----- GIVEN RECORDS -----
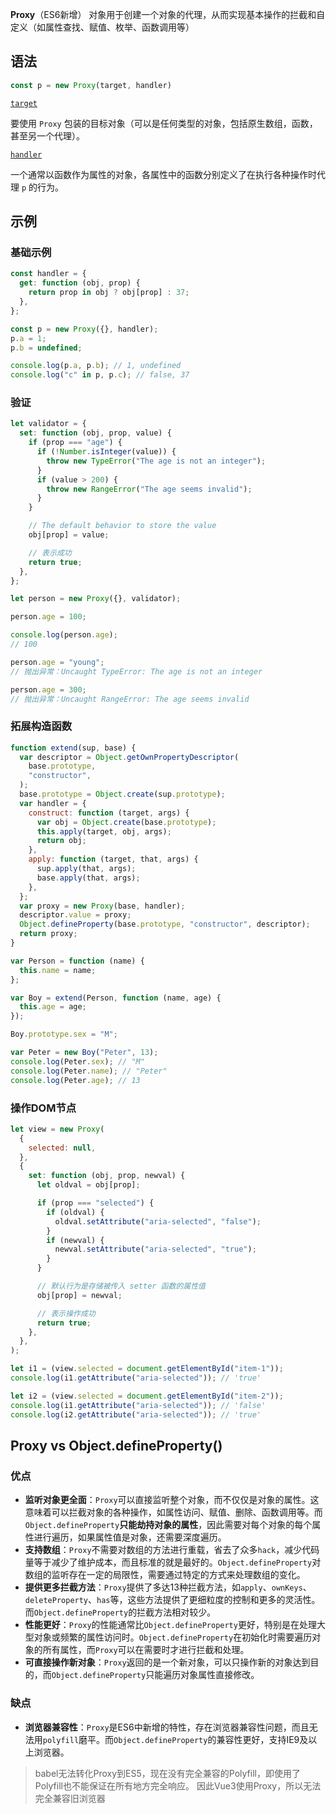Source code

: **Proxy**（ES6新增） 对象用于创建一个对象的代理，从而实现基本操作的拦截和自定义（如属性查找、赋值、枚举、函数调用等）

## 语法

```js
const p = new Proxy(target, handler)
```

[`target`](https://developer.mozilla.org/zh-CN/docs/Web/JavaScript/Reference/Global_Objects/Proxy#target_2)

要使用 `Proxy` 包装的目标对象（可以是任何类型的对象，包括原生数组，函数，甚至另一个代理）。

[`handler`](https://developer.mozilla.org/zh-CN/docs/Web/JavaScript/Reference/Global_Objects/Proxy#handler_2)

一个通常以函数作为属性的对象，各属性中的函数分别定义了在执行各种操作时代理 `p` 的行为。

## 示例

### 基础示例

```js
const handler = {
  get: function (obj, prop) {
    return prop in obj ? obj[prop] : 37;
  },
};

const p = new Proxy({}, handler);
p.a = 1;
p.b = undefined;

console.log(p.a, p.b); // 1, undefined
console.log("c" in p, p.c); // false, 37
```

### 验证

```js
let validator = {
  set: function (obj, prop, value) {
    if (prop === "age") {
      if (!Number.isInteger(value)) {
        throw new TypeError("The age is not an integer");
      }
      if (value > 200) {
        throw new RangeError("The age seems invalid");
      }
    }

    // The default behavior to store the value
    obj[prop] = value;

    // 表示成功
    return true;
  },
};

let person = new Proxy({}, validator);

person.age = 100;

console.log(person.age);
// 100

person.age = "young";
// 抛出异常：Uncaught TypeError: The age is not an integer

person.age = 300;
// 抛出异常：Uncaught RangeError: The age seems invalid

```

### 拓展构造函数

```js
function extend(sup, base) {
  var descriptor = Object.getOwnPropertyDescriptor(
    base.prototype,
    "constructor",
  );
  base.prototype = Object.create(sup.prototype);
  var handler = {
    construct: function (target, args) {
      var obj = Object.create(base.prototype);
      this.apply(target, obj, args);
      return obj;
    },
    apply: function (target, that, args) {
      sup.apply(that, args);
      base.apply(that, args);
    },
  };
  var proxy = new Proxy(base, handler);
  descriptor.value = proxy;
  Object.defineProperty(base.prototype, "constructor", descriptor);
  return proxy;
}

var Person = function (name) {
  this.name = name;
};

var Boy = extend(Person, function (name, age) {
  this.age = age;
});

Boy.prototype.sex = "M";

var Peter = new Boy("Peter", 13);
console.log(Peter.sex); // "M"
console.log(Peter.name); // "Peter"
console.log(Peter.age); // 13

```

### 操作DOM节点

```js
let view = new Proxy(
  {
    selected: null,
  },
  {
    set: function (obj, prop, newval) {
      let oldval = obj[prop];

      if (prop === "selected") {
        if (oldval) {
          oldval.setAttribute("aria-selected", "false");
        }
        if (newval) {
          newval.setAttribute("aria-selected", "true");
        }
      }

      // 默认行为是存储被传入 setter 函数的属性值
      obj[prop] = newval;

      // 表示操作成功
      return true;
    },
  },
);

let i1 = (view.selected = document.getElementById("item-1"));
console.log(i1.getAttribute("aria-selected")); // 'true'

let i2 = (view.selected = document.getElementById("item-2"));
console.log(i1.getAttribute("aria-selected")); // 'false'
console.log(i2.getAttribute("aria-selected")); // 'true'

```

## Proxy vs Object.defineProperty()

### 优点
- **监听对象更全面**：`Proxy`可以直接监听整个对象，而不仅仅是对象的属性。这意味着可以拦截对象的各种操作，如属性访问、赋值、删除、函数调用等。而`Object.defineProperty`**只能劫持对象的属性**，因此需要对每个对象的每个属性进行遍历，如果属性值是对象，还需要深度遍历。
- **支持数组**：`Proxy`不需要对数组的方法进行重载，省去了众多`hack`，减少代码量等于减少了维护成本，而且标准的就是最好的。`Object.defineProperty`对数组的监听存在一定的局限性，需要通过特定的方式来处理数组的变化。
- **提供更多拦截方法**：`Proxy`提供了多达13种拦截方法，如`apply`、`ownKeys`、`deleteProperty`、`has`等，这些方法提供了更细粒度的控制和更多的灵活性。而`Object.defineProperty`的拦截方法相对较少。
- **性能更好**：`Proxy`的性能通常比`Object.defineProperty`更好，特别是在处理大型对象或频繁的属性访问时。`Object.defineProperty`在初始化时需要遍历对象的所有属性，而`Proxy`可以在需要时才进行拦截和处理。
- **可直接操作新对象**：`Proxy`返回的是一个新对象，可以只操作新的对象达到目的，而`Object.defineProperty`只能遍历对象属性直接修改。

### 缺点
-  **浏览器兼容性**：`Proxy`是ES6中新增的特性，存在浏览器兼容性问题，而且无法用`polyfill`磨平。而`Object.defineProperty`的兼容性更好，支持IE9及以上浏览器。

> babel无法转化Proxy到ES5，现在没有完全兼容的Polyfill，即使用了Polyfill也不能保证在所有地方完全响应。
> 因此Vue3使用Proxy，所以无法完全兼容旧浏览器

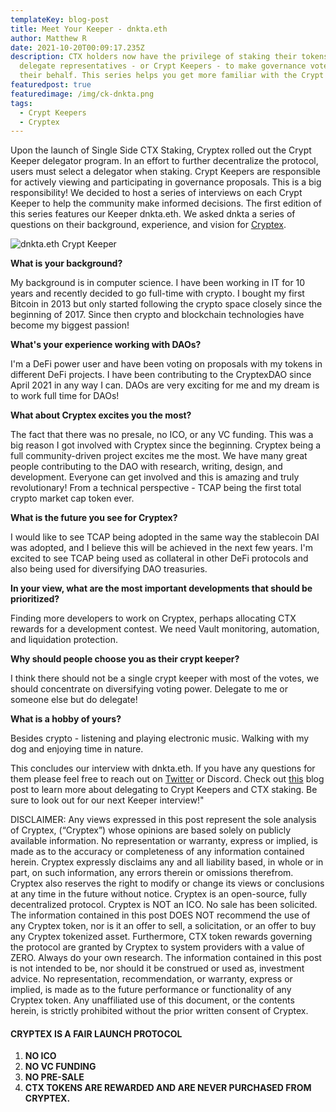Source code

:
 ```yaml
---
templateKey: blog-post
title: Meet Your Keeper - dnkta.eth
author: Matthew R
date: 2021-10-20T00:09:17.235Z
description: CTX holders now have the privilege of staking their tokens to
  delegate representatives - or Crypt Keepers - to make governance votes on
  their behalf. This series helps you get more familiar with the Crypt Keepers.
featuredpost: true
featuredimage: /img/ck-dnkta.png
tags:
  - Crypt Keepers
  - Cryptex
---
```

Upon the launch of Single Side CTX Staking, Cryptex rolled out the Crypt Keeper delegator program. In an effort to further decentralize the protocol, users must select a delegator when staking. Crypt Keepers are responsible for actively viewing and participating in governance proposals. This is a big responsibility! We decided to host a series of interviews on each Crypt Keeper to help the community make informed decisions. The first edition of this series features our Keeper dnkta.eth. We asked dnkta a series of questions on their background, experience, and vision for [Cryptex](https://cryptex.finance/#home).

![](/img/ck-dnkta.png "dnkta.eth Crypt Keeper")

**What is your background?**

My background is in computer science. I have been working in IT for 10 years and recently decided to go full-time with crypto. I bought my first Bitcoin in 2013 but only started following the crypto space closely since the beginning of 2017. Since then crypto and blockchain technologies have become my biggest passion!

**What's your experience working with DAOs?**

I'm a DeFi power user and have been voting on proposals with my tokens in different DeFi projects. I have been contributing to the CryptexDAO since April 2021 in any way I can. DAOs are very exciting for me and my dream is to work full time for DAOs!

**What about Cryptex excites you the most?**

The fact that there was no presale, no ICO, or any VC funding. This was a big reason I got involved with Cryptex since the beginning. Cryptex being a full community-driven project excites me the most. We have many great people contributing to the DAO with research, writing, design, and development. Everyone can get involved and this is amazing and truly revolutionary! From a technical perspective - TCAP being the first total crypto market cap token ever.

**What is the future you see for Cryptex?**

I would like to see TCAP being adopted in the same way the stablecoin DAI was adopted, and I believe this will be achieved in the next few years. I'm excited to see TCAP being used as collateral in other DeFi protocols and also being used for diversifying DAO treasuries.

**In your view, what are the most important developments that should be prioritized?**

Finding more developers to work on Cryptex, perhaps allocating CTX rewards for a development contest. We need Vault monitoring, automation, and liquidation protection.

**Why should people choose you as their crypt keeper?**

I think there should not be a single crypt keeper with most of the votes, we should concentrate on diversifying voting power. Delegate to me or someone else but do delegate!

**What is a hobby of yours?**

Besides crypto - listening and playing electronic music. Walking with my dog and enjoying time in nature.

This concludes our interview with dnkta.eth. If you have any questions for them please feel free to reach out on [Twitter](%5B%3Chttps://twitter.com/dnkta%3E%5D(%3Chttps://twitter.com/dnkta%3E)) or Discord. Check out [this](%5B%3Chttps://cryptex.finance/blog/2021-10-07-how-to-use-single-side-staking-delegate-to-crypt-keepers/%3E%5D(%3Chttps://cryptex.finance/blog/2021-10-07-how-to-use-single-side-staking-delegate-to-crypt-keepers/%3E)) blog post to learn more about delegating to Crypt Keepers and CTX staking. Be sure to look out for our next Keeper interview!"



DISCLAIMER: Any views expressed in this post represent the sole analysis of Cryptex, (“Cryptex”) whose opinions are based solely on publicly available information. No representation or warranty, express or implied, is made as to the accuracy or completeness of any information contained herein. Cryptex expressly disclaims any and all liability based, in whole or in part, on such information, any errors therein or omissions therefrom. Cryptex also reserves the right to modify or change its views or conclusions at any time in the future without notice. Cryptex is an open-source, fully decentralized protocol. Cryptex is NOT an ICO. No sale has been solicited. The information contained in this post DOES NOT recommend the use of any Cryptex token, nor is it an offer to sell, a solicitation, or an offer to buy any Cryptex tokenized asset. Furthermore, CTX token rewards governing the protocol are granted by Cryptex to system providers with a value of ZERO. Always do your own research. The information contained in this post is not intended to be, nor should it be construed or used as, investment advice. No representation, recommendation, or warranty, express or implied, is made as to the future performance or functionality of any Cryptex token. Any unaffiliated use of this document, or the contents herein, is strictly prohibited without the prior written consent of Cryptex.

#### CRYPTEX IS A FAIR LAUNCH PROTOCOL

1. **NO ICO**
2. **NO VC FUNDING**
3. **NO PRE-SALE**
4. **CTX TOKENS ARE REWARDED AND ARE NEVER PURCHASED FROM CRYPTEX.**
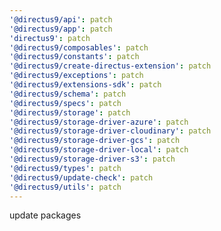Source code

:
 ```yaml
---
'@directus9/api': patch
'@directus9/app': patch
'directus9': patch
'@directus9/composables': patch
'@directus9/constants': patch
'@directus9/create-directus-extension': patch
'@directus9/exceptions': patch
'@directus9/extensions-sdk': patch
'@directus9/schema': patch
'@directus9/specs': patch
'@directus9/storage': patch
'@directus9/storage-driver-azure': patch
'@directus9/storage-driver-cloudinary': patch
'@directus9/storage-driver-gcs': patch
'@directus9/storage-driver-local': patch
'@directus9/storage-driver-s3': patch
'@directus9/types': patch
'@directus9/update-check': patch
'@directus9/utils': patch
---
```


update packages
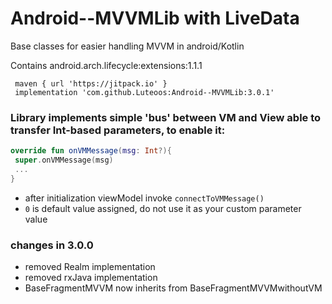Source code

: # Android--MVVMLib with LiveData
Base classes for easier handling MVVM in android/Kotlin

Contains android.arch.lifecycle:extensions:1.1.1

```
 maven { url 'https://jitpack.io' }
 implementation 'com.github.Luteoos:Android--MVVMLib:3.0.1'
```

### Library implements simple 'bus' between VM and View able to transfer Int-based parameters, to enable it:

```kotlin
override fun onVMMessage(msg: Int?){
 super.onVMMessage(msg)
 ...
}
```

- after initialization viewModel invoke `connectToVMMessage()`
- `0` is default value assigned, do not use it as your custom parameter value

### changes in 3.0.0
- removed Realm implementation
- removed rxJava implementation
- BaseFragmentMVVM now inherits from BaseFragmentMVVMwithoutVM
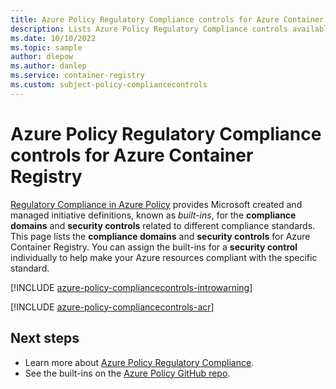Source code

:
 ```yaml
---
title: Azure Policy Regulatory Compliance controls for Azure Container Registry
description: Lists Azure Policy Regulatory Compliance controls available for Azure Container Registry. These built-in policy definitions provide common approaches to managing the compliance of your Azure resources.
ms.date: 10/10/2022
ms.topic: sample
author: dlepow
ms.author: danlep
ms.service: container-registry
ms.custom: subject-policy-compliancecontrols
---
```

# Azure Policy Regulatory Compliance controls for Azure Container Registry

[Regulatory Compliance in Azure Policy](../governance/policy/concepts/regulatory-compliance.md)
provides Microsoft created and managed initiative definitions, known as _built-ins_, for the
**compliance domains** and **security controls** related to different compliance standards. This
page lists the **compliance domains** and **security controls** for Azure Container Registry. You
can assign the built-ins for a **security control** individually to help make your Azure resources
compliant with the specific standard.

[!INCLUDE [azure-policy-compliancecontrols-introwarning](../../includes/policy/standards/intro-warning.md)]

[!INCLUDE [azure-policy-compliancecontrols-acr](../../includes/policy/standards/byrp/microsoft.containerregistry.md)]

## Next steps

- Learn more about [Azure Policy Regulatory Compliance](../governance/policy/concepts/regulatory-compliance.md).
- See the built-ins on the [Azure Policy GitHub repo](https://github.com/Azure/azure-policy).
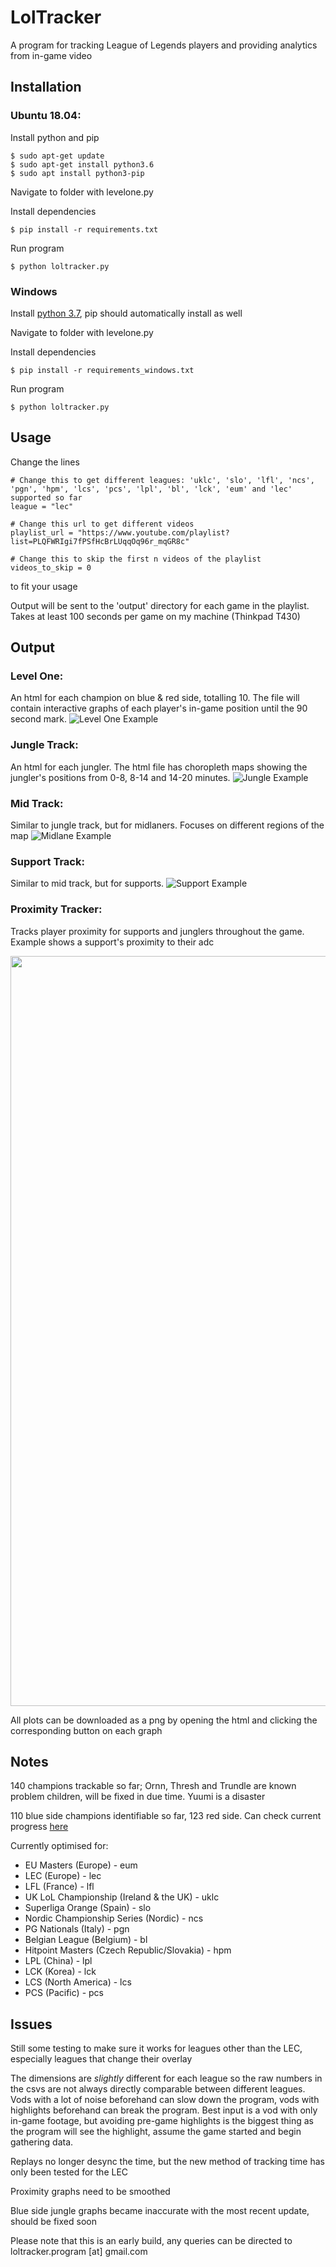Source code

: # LolTracker

A program for tracking League of Legends players and providing analytics from in-game video

## Installation

### Ubuntu 18.04:

Install python and pip

```
$ sudo apt-get update
$ sudo apt-get install python3.6
$ sudo apt install python3-pip
```
Navigate to folder with levelone.py

Install dependencies
```
$ pip install -r requirements.txt
```
Run program

```
$ python loltracker.py
```

### Windows

Install [python 3.7](https://docs.python.org/3/using/windows.html), pip should automatically install as well

Navigate to folder with levelone.py

Install dependencies
```
$ pip install -r requirements_windows.txt
```
Run program

```
$ python loltracker.py
```

## Usage

Change the lines
```
# Change this to get different leagues: 'uklc', 'slo', 'lfl', 'ncs', 'pgn', 'hpm', 'lcs', 'pcs', 'lpl', 'bl', 'lck', 'eum' and 'lec' supported so far
league = "lec"

# Change this url to get different videos
playlist_url = "https://www.youtube.com/playlist?list=PLQFWRIgi7fPSfHcBrLUqqOq96r_mqGR8c"

# Change this to skip the first n videos of the playlist
videos_to_skip = 0
```
to fit your usage

Output will be sent to the 'output' directory for each game in the playlist. Takes at least 100 seconds per game on my machine (Thinkpad T430)

## Output

### Level One:
An html for each champion on blue & red side, totalling 10. The file will contain interactive graphs of each player's in-game position until the 90 second mark. 
![Level One Example](/markdown_assets/levelone_example.png)

### Jungle Track:
An html for each jungler. The html file has choropleth maps showing the jungler's positions from 0-8, 8-14 and 14-20 minutes.
![Jungle Example](/markdown_assets/jungle_example.png)

### Mid Track:
Similar to jungle track, but for midlaners. Focuses on different regions of the map
![Midlane Example](/markdown_assets/midlane_example.png)

### Support Track:
Similar to mid track, but for supports.
![Support Example](/markdown_assets/support_example.png)

### Proximity Tracker:
Tracks player proximity for supports and junglers throughout the game. Example shows a support's proximity to their adc
<p align = "center">
	<img src = "/markdown_assets/proximity_sample.png" width = 1200>
</p> 

All plots can be downloaded as a png by opening the html and clicking the corresponding button on each graph

## Notes

140 champions trackable so far; Ornn, Thresh and Trundle are known problem children, will be fixed in due time. Yuumi is a disaster

110 blue side champions identifiable so far, 123 red side. Can check current progress [here](https://docs.google.com/spreadsheets/d/14pUWbDw32owzKmMUSGVbgytgAz0lY9U6FDAcrYU0Za4/edit?usp=sharing)

Currently optimised for:

* EU Masters (Europe) - eum
* LEC (Europe) - lec
* LFL (France) - lfl
* UK LoL Championship (Ireland & the UK) - uklc
* Superliga Orange (Spain) - slo
* Nordic Championship Series (Nordic) - ncs
* PG Nationals (Italy) - pgn
* Belgian League (Belgium) - bl
* Hitpoint Masters (Czech Republic/Slovakia) - hpm
* LPL (China) - lpl
* LCK (Korea) - lck
* LCS (North America) - lcs
* PCS (Pacific) - pcs

## Issues

Still some testing to make sure it works for leagues other than the LEC, especially leagues that change their overlay

The dimensions are *slightly* different for each league so the raw numbers in the csvs are not always directly comparable between different leagues. Vods with a lot of noise beforehand can slow down the program, vods with highlights beforehand can break the program. Best input is a vod with only in-game footage, but avoiding pre-game highlights is the biggest thing as the program will see the highlight, assume the game started and begin gathering data.

Replays no longer desync the time, but the new method of tracking time has only been tested for the LEC

Proximity graphs need to be smoothed

Blue side jungle graphs became inaccurate with the most recent update, should be fixed soon

Please note that this is an early build, any queries can be directed to  loltracker.program [at] gmail.com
-----
* EXERCISE DIRECTIONS: Locate the word "name" in the records above, and return each line that has it.

* SOLUTION TO THE EXERCISE:
var Person = function (name) {
  this.name = name;
var Boy = extend(Person, function (name, age) {
console.log(Peter.name); // "Peter"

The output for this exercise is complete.